-- How to complete this task --
These entries are to be retyped in full, word for word.

-- Input data --
***
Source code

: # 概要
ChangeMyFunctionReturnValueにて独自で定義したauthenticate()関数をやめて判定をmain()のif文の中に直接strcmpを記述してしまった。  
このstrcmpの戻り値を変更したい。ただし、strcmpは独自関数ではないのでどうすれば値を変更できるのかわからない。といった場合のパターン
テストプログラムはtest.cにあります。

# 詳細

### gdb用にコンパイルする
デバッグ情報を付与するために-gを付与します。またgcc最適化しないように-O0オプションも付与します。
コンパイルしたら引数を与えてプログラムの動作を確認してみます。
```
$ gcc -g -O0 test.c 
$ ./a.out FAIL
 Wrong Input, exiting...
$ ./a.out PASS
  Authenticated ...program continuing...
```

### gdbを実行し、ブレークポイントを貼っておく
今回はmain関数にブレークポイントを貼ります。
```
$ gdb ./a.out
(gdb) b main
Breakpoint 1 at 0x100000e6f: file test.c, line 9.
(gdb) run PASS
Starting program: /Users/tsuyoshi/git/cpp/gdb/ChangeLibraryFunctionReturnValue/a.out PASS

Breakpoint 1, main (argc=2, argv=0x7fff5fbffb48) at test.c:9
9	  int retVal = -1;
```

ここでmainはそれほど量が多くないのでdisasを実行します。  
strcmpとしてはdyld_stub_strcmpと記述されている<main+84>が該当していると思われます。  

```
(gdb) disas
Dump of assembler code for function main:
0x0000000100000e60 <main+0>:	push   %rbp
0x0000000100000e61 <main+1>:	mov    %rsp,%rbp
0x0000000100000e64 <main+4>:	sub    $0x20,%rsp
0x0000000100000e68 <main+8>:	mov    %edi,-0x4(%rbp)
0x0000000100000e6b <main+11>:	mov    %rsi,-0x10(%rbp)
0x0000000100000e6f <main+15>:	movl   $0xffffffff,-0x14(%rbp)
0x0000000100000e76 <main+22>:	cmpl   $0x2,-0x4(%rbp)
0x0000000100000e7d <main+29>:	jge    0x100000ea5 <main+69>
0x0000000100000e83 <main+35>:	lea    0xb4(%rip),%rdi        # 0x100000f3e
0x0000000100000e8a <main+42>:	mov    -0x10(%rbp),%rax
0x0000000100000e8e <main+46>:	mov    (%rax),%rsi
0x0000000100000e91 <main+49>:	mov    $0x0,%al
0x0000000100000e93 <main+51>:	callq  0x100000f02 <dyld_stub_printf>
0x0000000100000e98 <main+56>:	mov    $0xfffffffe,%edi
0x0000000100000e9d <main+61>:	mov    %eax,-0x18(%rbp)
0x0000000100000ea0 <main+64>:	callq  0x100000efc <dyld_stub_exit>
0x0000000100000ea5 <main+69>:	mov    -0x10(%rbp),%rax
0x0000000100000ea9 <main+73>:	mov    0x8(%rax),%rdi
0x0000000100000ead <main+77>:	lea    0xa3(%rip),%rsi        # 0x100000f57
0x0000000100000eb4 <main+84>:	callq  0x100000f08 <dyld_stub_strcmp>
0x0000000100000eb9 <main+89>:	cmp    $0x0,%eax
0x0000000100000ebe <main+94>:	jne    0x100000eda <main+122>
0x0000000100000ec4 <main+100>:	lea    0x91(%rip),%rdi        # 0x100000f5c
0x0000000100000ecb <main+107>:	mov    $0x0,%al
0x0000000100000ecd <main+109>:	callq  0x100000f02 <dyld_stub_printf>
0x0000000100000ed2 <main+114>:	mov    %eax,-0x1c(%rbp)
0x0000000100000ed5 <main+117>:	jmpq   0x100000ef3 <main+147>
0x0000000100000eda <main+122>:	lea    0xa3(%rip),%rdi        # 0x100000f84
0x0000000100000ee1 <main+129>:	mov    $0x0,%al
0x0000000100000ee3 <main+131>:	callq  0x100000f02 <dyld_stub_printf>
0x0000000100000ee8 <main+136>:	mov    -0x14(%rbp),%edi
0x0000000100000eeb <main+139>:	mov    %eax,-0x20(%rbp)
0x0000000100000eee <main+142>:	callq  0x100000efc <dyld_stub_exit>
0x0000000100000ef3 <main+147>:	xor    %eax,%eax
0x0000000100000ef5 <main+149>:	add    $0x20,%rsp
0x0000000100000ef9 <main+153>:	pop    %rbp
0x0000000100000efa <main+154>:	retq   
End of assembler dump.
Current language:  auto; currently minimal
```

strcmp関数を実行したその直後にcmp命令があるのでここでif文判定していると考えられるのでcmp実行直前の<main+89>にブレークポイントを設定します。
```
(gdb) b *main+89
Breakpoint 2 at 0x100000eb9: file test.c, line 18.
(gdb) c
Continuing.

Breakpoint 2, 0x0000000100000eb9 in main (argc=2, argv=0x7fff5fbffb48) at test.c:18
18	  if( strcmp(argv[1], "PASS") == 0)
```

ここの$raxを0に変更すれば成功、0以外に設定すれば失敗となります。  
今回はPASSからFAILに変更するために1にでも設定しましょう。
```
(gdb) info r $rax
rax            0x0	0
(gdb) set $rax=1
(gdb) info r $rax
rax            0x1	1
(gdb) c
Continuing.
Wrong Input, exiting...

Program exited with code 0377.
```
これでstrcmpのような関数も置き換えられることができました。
***
-- Result of the task --
Source code

: # 概要
ChangeMyFunctionReturnValueにて独自で定義したauthenticate()関数をやめて判定をmain()のif文の中に直接strcmpを記述してしまった。  
このstrcmpの戻り値を変更したい。ただし、strcmpは独自関数ではないのでどうすれば値を変更できるのかわからない。といった場合のパターン
テストプログラムはtest.cにあります。

# 詳細

### gdb用にコンパイルする
デバッグ情報を付与するために-gを付与します。またgcc最適化しないように-O0オプションも付与します。
コンパイルしたら引数を与えてプログラムの動作を確認してみます。
```
$ gcc -g -O0 test.c 
$ ./a.out FAIL
 Wrong Input, exiting...
$ ./a.out PASS
  Authenticated ...program continuing...
```

### gdbを実行し、ブレークポイントを貼っておく
今回はmain関数にブレークポイントを貼ります。
```
$ gdb ./a.out
(gdb) b main
Breakpoint 1 at 0x100000e6f: file test.c, line 9.
(gdb) run PASS
Starting program: /Users/tsuyoshi/git/cpp/gdb/ChangeLibraryFunctionReturnValue/a.out PASS

Breakpoint 1, main (argc=2, argv=0x7fff5fbffb48) at test.c:9
9	  int retVal = -1;
```

ここでmainはそれほど量が多くないのでdisasを実行します。  
strcmpとしてはdyld_stub_strcmpと記述されている<main+84>が該当していると思われます。  

```
(gdb) disas
Dump of assembler code for function main:
0x0000000100000e60 <main+0>:	push   %rbp
0x0000000100000e61 <main+1>:	mov    %rsp,%rbp
0x0000000100000e64 <main+4>:	sub    $0x20,%rsp
0x0000000100000e68 <main+8>:	mov    %edi,-0x4(%rbp)
0x0000000100000e6b <main+11>:	mov    %rsi,-0x10(%rbp)
0x0000000100000e6f <main+15>:	movl   $0xffffffff,-0x14(%rbp)
0x0000000100000e76 <main+22>:	cmpl   $0x2,-0x4(%rbp)
0x0000000100000e7d <main+29>:	jge    0x100000ea5 <main+69>
0x0000000100000e83 <main+35>:	lea    0xb4(%rip),%rdi        # 0x100000f3e
0x0000000100000e8a <main+42>:	mov    -0x10(%rbp),%rax
0x0000000100000e8e <main+46>:	mov    (%rax),%rsi
0x0000000100000e91 <main+49>:	mov    $0x0,%al
0x0000000100000e93 <main+51>:	callq  0x100000f02 <dyld_stub_printf>
0x0000000100000e98 <main+56>:	mov    $0xfffffffe,%edi
0x0000000100000e9d <main+61>:	mov    %eax,-0x18(%rbp)
0x0000000100000ea0 <main+64>:	callq  0x100000efc <dyld_stub_exit>
0x0000000100000ea5 <main+69>:	mov    -0x10(%rbp),%rax
0x0000000100000ea9 <main+73>:	mov    0x8(%rax),%rdi
0x0000000100000ead <main+77>:	lea    0xa3(%rip),%rsi        # 0x100000f57
0x0000000100000eb4 <main+84>:	callq  0x100000f08 <dyld_stub_strcmp>
0x0000000100000eb9 <main+89>:	cmp    $0x0,%eax
0x0000000100000ebe <main+94>:	jne    0x100000eda <main+122>
0x0000000100000ec4 <main+100>:	lea    0x91(%rip),%rdi        # 0x100000f5c
0x0000000100000ecb <main+107>:	mov    $0x0,%al
0x0000000100000ecd <main+109>:	callq  0x100000f02 <dyld_stub_printf>
0x0000000100000ed2 <main+114>:	mov    %eax,-0x1c(%rbp)
0x0000000100000ed5 <main+117>:	jmpq   0x100000ef3 <main+147>
0x0000000100000eda <main+122>:	lea    0xa3(%rip),%rdi        # 0x100000f84
0x0000000100000ee1 <main+129>:	mov    $0x0,%al
0x0000000100000ee3 <main+131>:	callq  0x100000f02 <dyld_stub_printf>
0x0000000100000ee8 <main+136>:	mov    -0x14(%rbp),%edi
0x0000000100000eeb <main+139>:	mov    %eax,-0x20(%rbp)
0x0000000100000eee <main+142>:	callq  0x100000efc <dyld_stub_exit>
0x0000000100000ef3 <main+147>:	xor    %eax,%eax
0x0000000100000ef5 <main+149>:	add    $0x20,%rsp
0x0000000100000ef9 <main+153>:	pop    %rbp
0x0000000100000efa <main+154>:	retq   
End of assembler dump.
Current language:  auto; currently minimal
```

strcmp関数を実行したその直後にcmp命令があるのでここでif文判定していると考えられるのでcmp実行直前の<main+89>にブレークポイントを設定します。
```
(gdb) b *main+89
Breakpoint 2 at 0x100000eb9: file test.c, line 18.
(gdb) c
Continuing.

Breakpoint 2, 0x0000000100000eb9 in main (argc=2, argv=0x7fff5fbffb48) at test.c:18
18	  if( strcmp(argv[1], "PASS") == 0)
```

ここの$raxを0に変更すれば成功、0以外に設定すれば失敗となります。  
今回はPASSからFAILに変更するために1にでも設定しましょう。
```
(gdb) info r $rax
rax            0x0	0
(gdb) set $rax=1
(gdb) info r $rax
rax            0x1	1
(gdb) c
Continuing.
Wrong Input, exiting...

Program exited with code 0377.
```
これでstrcmpのような関数も置き換えられることができました。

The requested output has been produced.